Exercise details: Pick every line out of the entries below that holds the string "projects", and report them.

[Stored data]
·····

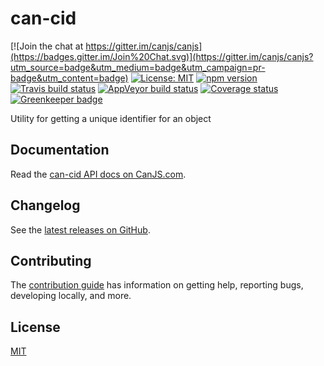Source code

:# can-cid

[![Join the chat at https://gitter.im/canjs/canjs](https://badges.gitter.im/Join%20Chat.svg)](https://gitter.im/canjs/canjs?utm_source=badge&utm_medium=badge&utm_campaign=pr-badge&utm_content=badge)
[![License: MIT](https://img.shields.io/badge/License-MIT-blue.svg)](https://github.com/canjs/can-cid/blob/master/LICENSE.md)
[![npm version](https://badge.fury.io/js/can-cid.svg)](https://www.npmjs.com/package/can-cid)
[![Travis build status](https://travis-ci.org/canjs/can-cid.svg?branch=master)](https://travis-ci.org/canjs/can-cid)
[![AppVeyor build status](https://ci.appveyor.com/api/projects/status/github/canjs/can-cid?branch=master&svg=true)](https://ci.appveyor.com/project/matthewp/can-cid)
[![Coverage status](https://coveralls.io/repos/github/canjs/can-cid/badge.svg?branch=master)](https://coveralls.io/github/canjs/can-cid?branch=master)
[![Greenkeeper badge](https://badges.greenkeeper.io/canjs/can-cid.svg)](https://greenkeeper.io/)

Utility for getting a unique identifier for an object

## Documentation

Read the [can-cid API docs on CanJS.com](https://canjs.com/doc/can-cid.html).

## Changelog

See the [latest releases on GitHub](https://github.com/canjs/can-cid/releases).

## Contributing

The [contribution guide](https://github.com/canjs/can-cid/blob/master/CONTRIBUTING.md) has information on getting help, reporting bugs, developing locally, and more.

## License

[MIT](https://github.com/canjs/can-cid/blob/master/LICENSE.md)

·····

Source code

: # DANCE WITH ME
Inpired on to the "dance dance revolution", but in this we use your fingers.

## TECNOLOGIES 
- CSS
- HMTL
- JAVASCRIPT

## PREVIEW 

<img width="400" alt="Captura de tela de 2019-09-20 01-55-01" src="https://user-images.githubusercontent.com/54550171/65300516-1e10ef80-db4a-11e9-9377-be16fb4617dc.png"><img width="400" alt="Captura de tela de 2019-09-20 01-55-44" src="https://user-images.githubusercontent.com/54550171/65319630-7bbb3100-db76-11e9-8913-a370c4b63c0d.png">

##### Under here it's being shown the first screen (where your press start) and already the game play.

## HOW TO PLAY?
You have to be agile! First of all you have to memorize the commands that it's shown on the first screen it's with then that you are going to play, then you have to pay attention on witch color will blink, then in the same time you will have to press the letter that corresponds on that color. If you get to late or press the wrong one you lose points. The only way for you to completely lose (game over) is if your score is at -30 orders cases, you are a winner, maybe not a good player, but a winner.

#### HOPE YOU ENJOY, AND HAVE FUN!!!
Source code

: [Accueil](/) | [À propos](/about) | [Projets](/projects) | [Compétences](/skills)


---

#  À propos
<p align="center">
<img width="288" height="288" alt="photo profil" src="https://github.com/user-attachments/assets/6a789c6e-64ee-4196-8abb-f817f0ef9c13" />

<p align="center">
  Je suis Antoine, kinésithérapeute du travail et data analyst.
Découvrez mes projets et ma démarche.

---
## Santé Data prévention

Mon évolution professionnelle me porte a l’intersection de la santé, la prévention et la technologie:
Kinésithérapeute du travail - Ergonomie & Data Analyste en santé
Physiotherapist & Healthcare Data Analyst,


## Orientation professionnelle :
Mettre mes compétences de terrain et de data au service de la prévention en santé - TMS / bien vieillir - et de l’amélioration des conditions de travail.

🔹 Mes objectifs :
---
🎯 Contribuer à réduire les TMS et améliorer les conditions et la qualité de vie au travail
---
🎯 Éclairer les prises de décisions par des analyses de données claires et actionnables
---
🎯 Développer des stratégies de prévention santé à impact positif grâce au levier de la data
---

·····

Answer to the problem:
[![AppVeyor build status](https://ci.appveyor.com/api/projects/status/github/canjs/can-cid?branch=master&svg=true)](https://ci.appveyor.com/project/matthewp/can-cid)
: [Accueil](/) | [À propos](/about) | [Projets](/projects) | [Compétences](/skills)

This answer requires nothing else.